** DATA TO USE **
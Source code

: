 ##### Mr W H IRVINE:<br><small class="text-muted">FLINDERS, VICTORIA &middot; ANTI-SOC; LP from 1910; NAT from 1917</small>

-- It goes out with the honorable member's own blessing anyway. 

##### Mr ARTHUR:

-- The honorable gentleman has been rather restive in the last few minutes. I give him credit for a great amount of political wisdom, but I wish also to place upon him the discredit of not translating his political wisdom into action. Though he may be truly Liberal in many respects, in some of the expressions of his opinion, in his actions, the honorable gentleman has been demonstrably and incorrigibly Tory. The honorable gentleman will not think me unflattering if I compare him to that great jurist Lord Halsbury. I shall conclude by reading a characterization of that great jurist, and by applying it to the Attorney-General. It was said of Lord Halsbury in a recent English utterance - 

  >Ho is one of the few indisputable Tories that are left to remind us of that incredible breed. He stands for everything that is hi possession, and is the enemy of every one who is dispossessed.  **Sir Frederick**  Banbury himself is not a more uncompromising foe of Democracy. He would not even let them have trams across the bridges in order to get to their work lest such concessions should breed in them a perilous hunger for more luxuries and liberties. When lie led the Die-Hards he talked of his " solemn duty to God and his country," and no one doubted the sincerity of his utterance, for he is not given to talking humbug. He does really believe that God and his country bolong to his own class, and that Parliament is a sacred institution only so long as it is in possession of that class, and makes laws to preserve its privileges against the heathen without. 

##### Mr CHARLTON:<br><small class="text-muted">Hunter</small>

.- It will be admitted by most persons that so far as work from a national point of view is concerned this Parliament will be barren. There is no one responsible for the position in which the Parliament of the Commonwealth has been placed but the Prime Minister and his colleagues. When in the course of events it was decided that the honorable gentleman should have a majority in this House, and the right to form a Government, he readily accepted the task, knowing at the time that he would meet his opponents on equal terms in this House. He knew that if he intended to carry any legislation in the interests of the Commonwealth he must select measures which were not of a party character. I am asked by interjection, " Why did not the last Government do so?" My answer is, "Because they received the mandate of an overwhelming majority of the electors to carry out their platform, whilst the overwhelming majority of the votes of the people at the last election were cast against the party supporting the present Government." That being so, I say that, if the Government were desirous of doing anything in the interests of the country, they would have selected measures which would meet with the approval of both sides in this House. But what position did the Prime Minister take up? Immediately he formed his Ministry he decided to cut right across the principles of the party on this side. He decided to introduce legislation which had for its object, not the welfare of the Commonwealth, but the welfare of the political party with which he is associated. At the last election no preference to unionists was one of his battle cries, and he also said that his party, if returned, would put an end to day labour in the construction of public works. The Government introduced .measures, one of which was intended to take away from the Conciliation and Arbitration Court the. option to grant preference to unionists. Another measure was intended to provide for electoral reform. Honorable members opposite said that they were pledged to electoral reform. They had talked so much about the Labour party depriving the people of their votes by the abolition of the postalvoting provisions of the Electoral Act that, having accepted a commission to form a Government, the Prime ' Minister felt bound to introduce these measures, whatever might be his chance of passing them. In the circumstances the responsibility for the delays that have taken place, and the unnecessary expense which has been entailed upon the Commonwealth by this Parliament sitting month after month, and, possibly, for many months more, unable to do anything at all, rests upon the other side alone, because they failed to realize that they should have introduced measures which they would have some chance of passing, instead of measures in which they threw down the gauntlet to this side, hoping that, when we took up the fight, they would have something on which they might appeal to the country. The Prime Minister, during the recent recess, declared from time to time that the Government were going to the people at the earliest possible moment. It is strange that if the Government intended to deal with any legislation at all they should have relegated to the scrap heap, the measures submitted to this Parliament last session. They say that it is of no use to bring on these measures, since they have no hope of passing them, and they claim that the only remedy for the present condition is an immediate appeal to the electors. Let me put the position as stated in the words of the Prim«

** TASK DESCRIPTION **
Copy out only the lines of the records above from the one with "-- The honorable" through the one with "##### Mr CHARLTON:<br><small", exactly as they stand, both included.

** FINAL ANSWER **
-- The honorable gentleman has been rather restive in the last few minutes. I give him credit for a great amount of political wisdom, but I wish also to place upon him the discredit of not translating his political wisdom into action. Though he may be truly Liberal in many respects, in some of the expressions of his opinion, in his actions, the honorable gentleman has been demonstrably and incorrigibly Tory. The honorable gentleman will not think me unflattering if I compare him to that great jurist Lord Halsbury. I shall conclude by reading a characterization of that great jurist, and by applying it to the Attorney-General. It was said of Lord Halsbury in a recent English utterance - 

  >Ho is one of the few indisputable Tories that are left to remind us of that incredible breed. He stands for everything that is hi possession, and is the enemy of every one who is dispossessed.  **Sir Frederick**  Banbury himself is not a more uncompromising foe of Democracy. He would not even let them have trams across the bridges in order to get to their work lest such concessions should breed in them a perilous hunger for more luxuries and liberties. When lie led the Die-Hards he talked of his " solemn duty to God and his country," and no one doubted the sincerity of his utterance, for he is not given to talking humbug. He does really believe that God and his country bolong to his own class, and that Parliament is a sacred institution only so long as it is in possession of that class, and makes laws to preserve its privileges against the heathen without. 

##### Mr CHARLTON:<br><small class="text-muted">Hunter</small>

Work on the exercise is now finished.